Logement social : cent ans de combat, et encore du travail

Le 04-11-2011
Par xadmin

Depuis la création des Habitations à Bon Marché à la fin du XIXème siècle, le combat pour le logement social n’aura jamais été une promenade de santé. Toujours à lutter contre les vents dominants du marché, toujours à tenter de répondre à la pauvreté, à l’insalubrité, à l’exploitation. En février 2012, Plaine Commune Habitat fêtera les cent ans de la loi Bonnevay, date phare du logement social, qui marque l’implication des pouvoirs publics dans ce combat.

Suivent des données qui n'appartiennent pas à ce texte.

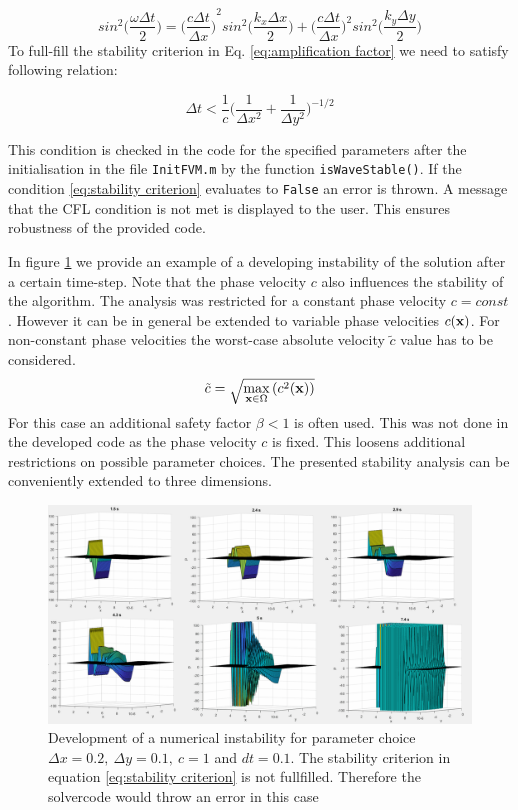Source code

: \documentclass[fleqn,12pt]{NTFD} %
\begin{document}
\begin{equation}
sin^2 \Bigg ( \frac{\omega \Delta t}{2}\Bigg) = {\Bigg ( \frac{c \Delta t}{\Delta x} \Bigg)}^2 sin^2 \Bigg( \frac{k_x \Delta x}{2} \Bigg) + \Bigg(\frac{c \Delta t}{\Delta x}\Bigg)^2 sin^2 \Bigg(\frac{k_y \Delta y}{2} \Bigg)
\end{equation}
To full-fill the stability criterion in Eq. \ref{eq:amplification factor} we need to satisfy following relation: 

\begin{equation} \label{eq:stability criterion}
\Delta t < \frac{1}{c} \Bigg(\frac{1}{\Delta x^2} + \frac{1}{\Delta y^2} \Bigg)^{-1/2}
\end{equation}

This condition is checked in the code for the specified parameters after the initialisation in the file \texttt{InitFVM.m}  by the function \texttt{isWaveStable()}. If the condition \ref{eq:stability criterion} evaluates to \texttt{False} an error is thrown. A message that the CFL condition is not met is displayed to the user. This ensures robustness of the provided code. 

In figure \ref{fig:instability} we provide an example of a developing instability of the solution after a certain time-step. Note that the phase velocity $c$ also influences the stability of the algorithm. The analysis was restricted for a constant phase velocity $c = const$. However it can be in general be extended to variable phase velocities $c(\vb{x})$. For non-constant phase velocities the worst-case absolute velocity $\tilde{c}$ value has to be considered.  $$ \tilde{c} = \sqrt{\max_{{\vb{x}} \in \Omega}{( c^2(\vb{x})})}$$
For this case an additional safety factor  $\beta < 1$ is often used. This was not done in the developed code as the phase velocity $c$ is fixed. This loosens additional restrictions on possible parameter choices. The presented stability analysis can be conveniently extended to three dimensions. 


\begin{figure}[ht]\centering %
\includegraphics[width=\linewidth]{instability.png}
\caption{Development of a numerical instability for parameter choice $\Delta x = 0.2, \ \Delta y = 0.1, \ c = 1 $ and $dt = 0.1$. The stability criterion in equation \ref{eq:stability criterion} is not fullfilled. Therefore the solvercode would throw an error in this case}
\label{fig:instability}
\end{figure}
\end{document}
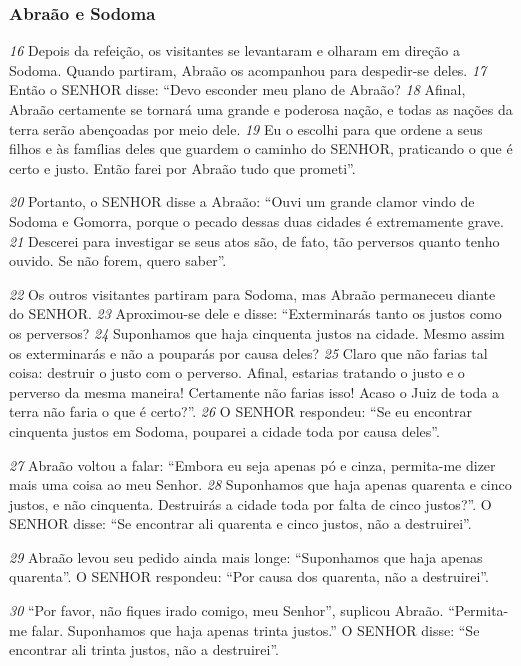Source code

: \bigskip   
\subsubsection*{Abraão e Sodoma}
\textit{\tiny 16}
Depois da refeição, os visitantes se levantaram e olharam em direção a Sodoma.
Quando partiram, Abraão os acompanhou para despedir-se deles.
\textit{\tiny 17}
Então o SENHOR disse: “Devo esconder meu plano de Abraão? 
\textit{\tiny 18}
Afinal,
Abraão certamente se tornará uma grande e poderosa nação, e todas as nações da
terra serão abençoadas por meio dele. 
\textit{\tiny 19}
Eu o escolhi para que ordene a seus
filhos e às famílias deles que guardem o caminho do SENHOR, praticando o que é
certo e justo. Então farei por Abraão tudo que prometi”.

\bigskip   
\textit{\tiny 20}
Portanto, o SENHOR disse a Abraão: “Ouvi um grande clamor vindo de Sodoma
e Gomorra, porque o pecado dessas duas cidades é extremamente grave.
\textit{\tiny 21}
Descerei para investigar se seus atos são, de fato, tão perversos quanto tenho
ouvido. Se não forem, quero saber”.

\bigskip   
\textit{\tiny 22}
Os outros visitantes partiram para Sodoma, mas Abraão permaneceu diante
do SENHOR. 
\textit{\tiny 23}
Aproximou-se dele e disse: “Exterminarás tanto os justos como os
perversos? 
\textit{\tiny 24}
Suponhamos que haja cinquenta justos na cidade. Mesmo assim os
exterminarás e não a pouparás por causa deles? 
\textit{\tiny 25}
Claro que não farias tal coisa:
destruir o justo com o perverso. Afinal, estarias tratando o justo e o perverso da
mesma maneira! Certamente não farias isso! Acaso o Juiz de toda a terra não faria
o que é certo?”.
\textit{\tiny 26}
O SENHOR respondeu: “Se eu encontrar cinquenta justos em Sodoma,
pouparei a cidade toda por causa deles”.

\bigskip   
\textit{\tiny 27}
Abraão voltou a falar: “Embora eu seja apenas pó e cinza, permita-me dizer
mais uma coisa ao meu Senhor. 
\textit{\tiny 28}
Suponhamos que haja apenas quarenta e cinco
justos, e não cinquenta. Destruirás a cidade toda por falta de cinco justos?”.
   O SENHOR disse: “Se encontrar ali quarenta e cinco justos, não a destruirei”.

\bigskip   
\textit{\tiny 29}
Abraão levou seu pedido ainda mais longe: “Suponhamos que haja apenas
quarenta”.
   O SENHOR respondeu: “Por causa dos quarenta, não a destruirei”.

\bigskip   
\textit{\tiny 30}
“Por favor, não fiques irado comigo, meu Senhor”, suplicou Abraão.
“Permita-me falar. Suponhamos que haja apenas trinta justos.”
   O SENHOR disse: “Se encontrar ali trinta justos, não a destruirei”.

En résonance avec l’actualité
Aujourd’hui, plus de 685 000 personnes n’ont pas de logement en France, et 1,2 millions sont en attente d’un logement social, selon la Fondation Abbé Pierre. 22% des habitants de Seine-Saint-Denis seraient mal logés. En 2012 comme cent ans plus tôt, toutes proportions gardées, le logement est un problème pour les français. Et un révélateur d’une situation globale. « A la fin des années 1870, il y a eu une récession. C’est de là que le mouvement pour le logement social est né, avec la loi Siegfried, en 1894 », relate Danièle Voldman, historienne et membre du comité scientifique de l’exposition « 1912-2012, cent ans de logement social », qui ouvrira ses portes à Saint-Denis en février 2012. Une loi Siegfried qui confie à la Caisse des dépôts le financement du logement social. Le président de Plaine Commune Habitat (PCH), qui a lancé ce projet de commémoration, et d’alerte pour une prise de conscience, confirme : « Quand on a eu l’idée de faire ce centenaire, on n’avait pas conscience à quel point ce serait en résonance avec l’actualité. On se retrouve, notamment en Île-de-France, dans des situations de pénurie de logement comparables à ce qu’on a connu dans les années 50 ». Crise des subprimes et explosion de la bulle immobilière espagnole sont en effet là pour rappeler qu’en matière de logement (comme ailleurs), là où passe la concurrence libre et non faussée, le citoyen trépasse. Avec un regard scientifique, une exposition, un colloque, un programme de films (dans les cinémas d’art et d’essai de l'agglomération Plaine Commune), des promenades urbaines et un web-documentaire (produit par Ressources Urbaines) appuieront le propos de PCH (le tout sous la direction de l’agence Acte-là*).

Un combat global
« Comme pour la Sécurité sociale, les interventions publiques ont créé une situation singulière dans le logement, rappelle Stéphane Peu. C’est le fruit de la vigueur des luttes sociales au 20ème siècle, mais aussi d’un consensus autour d’une République sociale. Quand on réfléchit à cette histoire, ça éclaire la période que nous vivons, dominée par les visions court-termistes de la finance. Dans le logement, financièrement très conséquent, on ne construit rien de manière spéculative. » Mais un travail d’exhumation du passé comme celui qui est en cours permet aussi de comprendre un fait essentiel, selon Danièle Voldman : « Il ne faut pas prendre le logement seul, mais en même temps que la situation du travail à la même époque. Le logement social pour tous n’a jamais été une revendication, mais seulement pour ceux qui pouvaient payer ! Les pauvres n’entraient pas dans le logement social ! » Les HBM ont ainsi toujours été pensés pour une certaine élite ouvrière, plutôt française. D’où la persistance de taudis pour les travailleurs pauvres, souvent immigrés, jusque dans les années 70 (même si seuls 10% de ceux-ci « seulement » habitaient des bidonvilles). Mais le développement des grands ensembles dans les années 50 jusqu’en 1973 (loi Guichard) a correspondu à une période de plein-emploi. « Avant, la puissance publique aidait à la construction. Ensuite, après 77, on s’est mis à aider les gens, avec les APL », dans l’utopie toute giscardienne, libérale, du « tous propriétaires ».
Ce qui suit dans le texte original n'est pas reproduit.